Bring the people to the dongas

By HAL DUELL

If we think carefully about the implications of climate change and wars, Fortress Australia is in for some nation-altering changes.  I suggest that the world in on the cusp of an epochal time of human migration.  People are starting to slosh around this globe of ours, and we in Australia are not immune to the consequences.

Consider the world of Asia and Southeast Asia just to our north. What percentage of humanity lives there?  And how many of them eat rice as their staple?  And if the Himalayan glaciers melt, the annual floods will cease, and then what happens to the rice paddies that feed them all?

Or the seas might rise and flood the low-lying coastal plains, or cyclones might flood them before the seas get a chance to do it.  Didn’t Burma just lose a significant percentage of its rice paddies to a cyclone?

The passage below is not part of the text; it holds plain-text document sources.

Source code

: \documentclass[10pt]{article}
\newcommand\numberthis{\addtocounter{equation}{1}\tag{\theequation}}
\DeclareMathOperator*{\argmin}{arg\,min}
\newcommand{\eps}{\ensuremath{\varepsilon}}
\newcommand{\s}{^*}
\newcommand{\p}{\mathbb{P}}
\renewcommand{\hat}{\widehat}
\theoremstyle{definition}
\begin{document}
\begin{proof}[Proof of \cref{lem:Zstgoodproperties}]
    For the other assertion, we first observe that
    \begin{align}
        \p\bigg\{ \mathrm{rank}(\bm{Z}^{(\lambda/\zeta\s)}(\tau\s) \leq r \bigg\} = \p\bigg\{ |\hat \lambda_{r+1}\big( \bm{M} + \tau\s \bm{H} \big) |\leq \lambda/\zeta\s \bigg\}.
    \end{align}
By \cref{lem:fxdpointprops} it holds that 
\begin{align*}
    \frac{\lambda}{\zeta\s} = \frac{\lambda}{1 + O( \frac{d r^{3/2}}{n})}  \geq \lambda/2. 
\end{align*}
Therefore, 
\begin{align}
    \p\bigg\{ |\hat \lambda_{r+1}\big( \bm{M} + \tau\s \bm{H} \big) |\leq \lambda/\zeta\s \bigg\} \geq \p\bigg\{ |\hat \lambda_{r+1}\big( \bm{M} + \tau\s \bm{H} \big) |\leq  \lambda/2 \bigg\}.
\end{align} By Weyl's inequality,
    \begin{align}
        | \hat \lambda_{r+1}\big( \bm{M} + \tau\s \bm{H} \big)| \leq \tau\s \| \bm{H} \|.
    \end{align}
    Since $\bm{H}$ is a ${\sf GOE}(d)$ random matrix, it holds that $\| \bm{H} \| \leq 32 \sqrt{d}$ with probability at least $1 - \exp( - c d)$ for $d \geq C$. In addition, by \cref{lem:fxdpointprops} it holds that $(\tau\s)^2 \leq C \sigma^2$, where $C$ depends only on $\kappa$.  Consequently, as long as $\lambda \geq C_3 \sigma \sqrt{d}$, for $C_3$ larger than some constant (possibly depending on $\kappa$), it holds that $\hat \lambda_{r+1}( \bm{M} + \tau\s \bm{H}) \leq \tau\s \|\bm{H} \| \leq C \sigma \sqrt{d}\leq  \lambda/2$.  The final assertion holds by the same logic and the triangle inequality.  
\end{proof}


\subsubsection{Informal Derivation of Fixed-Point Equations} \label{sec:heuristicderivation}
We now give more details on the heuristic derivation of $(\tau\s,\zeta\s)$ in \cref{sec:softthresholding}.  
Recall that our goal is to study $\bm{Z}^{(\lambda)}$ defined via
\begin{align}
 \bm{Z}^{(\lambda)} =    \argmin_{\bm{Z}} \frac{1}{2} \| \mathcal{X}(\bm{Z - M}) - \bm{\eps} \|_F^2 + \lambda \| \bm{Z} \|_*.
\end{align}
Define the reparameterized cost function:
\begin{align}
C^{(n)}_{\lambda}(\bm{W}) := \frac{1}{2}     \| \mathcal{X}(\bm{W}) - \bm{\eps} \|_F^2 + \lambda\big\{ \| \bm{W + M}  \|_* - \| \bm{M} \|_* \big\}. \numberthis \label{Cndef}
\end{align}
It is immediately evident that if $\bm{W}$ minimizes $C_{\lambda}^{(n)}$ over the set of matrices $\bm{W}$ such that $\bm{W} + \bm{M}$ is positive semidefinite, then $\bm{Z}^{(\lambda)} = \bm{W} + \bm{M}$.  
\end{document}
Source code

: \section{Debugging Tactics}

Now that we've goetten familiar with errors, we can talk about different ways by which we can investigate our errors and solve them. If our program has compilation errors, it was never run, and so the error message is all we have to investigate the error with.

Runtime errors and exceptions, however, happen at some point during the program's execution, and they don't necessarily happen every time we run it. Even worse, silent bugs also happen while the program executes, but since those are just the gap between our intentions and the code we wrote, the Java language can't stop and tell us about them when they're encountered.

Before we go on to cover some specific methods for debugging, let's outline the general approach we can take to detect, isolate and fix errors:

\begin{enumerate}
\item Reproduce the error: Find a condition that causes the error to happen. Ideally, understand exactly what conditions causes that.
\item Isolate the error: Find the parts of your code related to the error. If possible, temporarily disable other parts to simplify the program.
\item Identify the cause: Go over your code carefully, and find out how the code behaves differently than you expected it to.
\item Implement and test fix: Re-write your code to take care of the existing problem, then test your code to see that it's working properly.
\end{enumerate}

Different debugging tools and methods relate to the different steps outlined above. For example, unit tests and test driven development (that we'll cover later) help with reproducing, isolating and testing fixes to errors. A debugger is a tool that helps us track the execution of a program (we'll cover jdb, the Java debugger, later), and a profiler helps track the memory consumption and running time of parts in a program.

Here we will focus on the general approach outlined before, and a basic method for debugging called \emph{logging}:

And then consider the wars currently raging across the length of the Islamic Crescent.  This stretches from the Atlantic Ocean south of the Mediterranean Sea through the Middle East and on to Indonesia. Wars dispossess.  They destroy water and food sources.  They make people homeless and place them in real and immediate danger of being killed.

Hungry, homeless and frightened people take to their heels in search of somewhere they too can have a life.  Australia is known to have vast empty spaces and is a magnet to people in dire straits.  Australia holds out the chance of something better than dieing of thirst or starvation.  Or of being killed.

I suggest it is a given that “boat people” have only just begun to arrive.  And what will we do about it?  Send them home to death or nothing?  Ask Indonesia, a nation that I understand is the fourth largest nation in the world in terms of population, to look after them for us?  Or do we get ready to grow?

If it is to be the latter, an orderly process must be put in place now before we get caught with our pants down and swamped.  We won’t be able to cull them as we seem to be about to do with the feral camels, another population growth for which we have failed to make adequate provision.

And an orderly process includes a processing centre or centres where these “illegal” immigrants can be processed for health and security reasons.

We have started to do that on Christmas Island, but already that facility is bursting at the seams.  We need another processing facility.

So here’s an idea.  Instead of taking the unused dongas to Christmas Island, why not bring the overflow from Christmas Island to the dongas?  Why not build a big (huge?) processing centre right here in the Centre?

3 Responses to “Bring the people to the dongas”

  1. Phil Walcott Says:

    Great perspective, Hal.

    The discussion should be pursued. Do we in Central Australia have the infrastructure in place to cope. Dongas for bush communities? Where is all that up to? Dry communities? Welfare support? Employment? Language? Visas?

    May the discussion continue.

  2. Janet Cruz Says:

    Excellent work. You have gained a new fan. Please keep up the good work and I look forward to more of your interesting posts.

  3. Phil Walcott Says:

    There are some sensational people in Alice Springs and Central Australia who all have great opinions. Robust debate is crucial. We can agree to agree or agree to disagree. Let’s keep the discussion going.